» Dataset excerpts
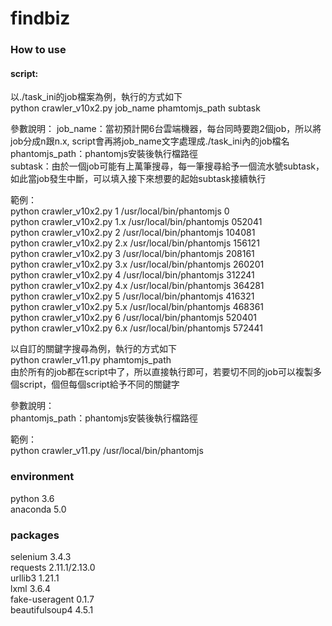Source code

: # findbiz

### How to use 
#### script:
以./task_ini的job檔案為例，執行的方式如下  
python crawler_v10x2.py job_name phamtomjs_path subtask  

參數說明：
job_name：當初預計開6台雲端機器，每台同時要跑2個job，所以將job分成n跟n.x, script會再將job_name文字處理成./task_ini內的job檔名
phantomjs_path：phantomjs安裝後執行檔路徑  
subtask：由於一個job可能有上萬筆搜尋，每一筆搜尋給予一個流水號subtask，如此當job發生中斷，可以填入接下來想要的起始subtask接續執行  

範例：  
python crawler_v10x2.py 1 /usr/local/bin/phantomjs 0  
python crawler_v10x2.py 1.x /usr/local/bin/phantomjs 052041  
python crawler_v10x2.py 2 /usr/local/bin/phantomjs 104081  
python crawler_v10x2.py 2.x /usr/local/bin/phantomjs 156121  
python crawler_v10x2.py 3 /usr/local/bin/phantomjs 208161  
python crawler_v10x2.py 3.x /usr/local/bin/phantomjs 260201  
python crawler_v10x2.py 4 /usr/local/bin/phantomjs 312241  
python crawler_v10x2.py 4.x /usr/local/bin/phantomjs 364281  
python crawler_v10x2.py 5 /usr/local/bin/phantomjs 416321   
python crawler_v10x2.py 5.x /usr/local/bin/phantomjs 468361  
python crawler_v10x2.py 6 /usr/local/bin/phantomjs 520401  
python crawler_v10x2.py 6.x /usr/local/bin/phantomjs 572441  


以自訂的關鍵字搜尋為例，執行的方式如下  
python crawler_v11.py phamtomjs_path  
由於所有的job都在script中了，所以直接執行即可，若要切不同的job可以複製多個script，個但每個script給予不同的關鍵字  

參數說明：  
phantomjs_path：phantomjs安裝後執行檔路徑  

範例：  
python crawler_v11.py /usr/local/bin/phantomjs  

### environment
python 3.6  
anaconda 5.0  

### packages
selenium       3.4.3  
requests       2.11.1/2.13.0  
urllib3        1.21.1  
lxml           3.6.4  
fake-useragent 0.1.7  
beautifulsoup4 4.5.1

---

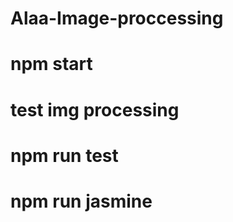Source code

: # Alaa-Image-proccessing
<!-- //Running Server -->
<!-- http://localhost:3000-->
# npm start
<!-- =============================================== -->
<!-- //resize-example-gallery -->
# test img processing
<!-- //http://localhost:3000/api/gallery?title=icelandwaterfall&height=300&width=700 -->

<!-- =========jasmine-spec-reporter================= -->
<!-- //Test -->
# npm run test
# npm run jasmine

* * *

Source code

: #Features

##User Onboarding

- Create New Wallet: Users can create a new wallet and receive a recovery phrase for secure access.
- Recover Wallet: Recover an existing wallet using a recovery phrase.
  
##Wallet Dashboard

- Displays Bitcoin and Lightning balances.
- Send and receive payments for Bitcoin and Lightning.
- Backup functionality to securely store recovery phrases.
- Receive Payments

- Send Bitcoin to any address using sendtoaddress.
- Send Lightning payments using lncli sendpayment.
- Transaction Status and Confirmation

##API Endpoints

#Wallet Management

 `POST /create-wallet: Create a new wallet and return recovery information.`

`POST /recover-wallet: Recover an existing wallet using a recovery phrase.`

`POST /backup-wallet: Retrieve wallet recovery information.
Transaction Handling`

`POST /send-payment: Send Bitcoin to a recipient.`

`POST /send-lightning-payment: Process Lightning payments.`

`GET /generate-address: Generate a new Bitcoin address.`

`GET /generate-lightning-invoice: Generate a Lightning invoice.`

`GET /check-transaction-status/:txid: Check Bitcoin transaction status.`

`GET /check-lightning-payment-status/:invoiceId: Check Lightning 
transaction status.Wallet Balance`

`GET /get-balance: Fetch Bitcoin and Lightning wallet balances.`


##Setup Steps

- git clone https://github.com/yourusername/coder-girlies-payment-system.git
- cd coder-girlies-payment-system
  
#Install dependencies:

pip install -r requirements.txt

» What you should do
In how many lines of the material above does the word "jasmine" appear? Reply with the number only.

» Result of this exercise
2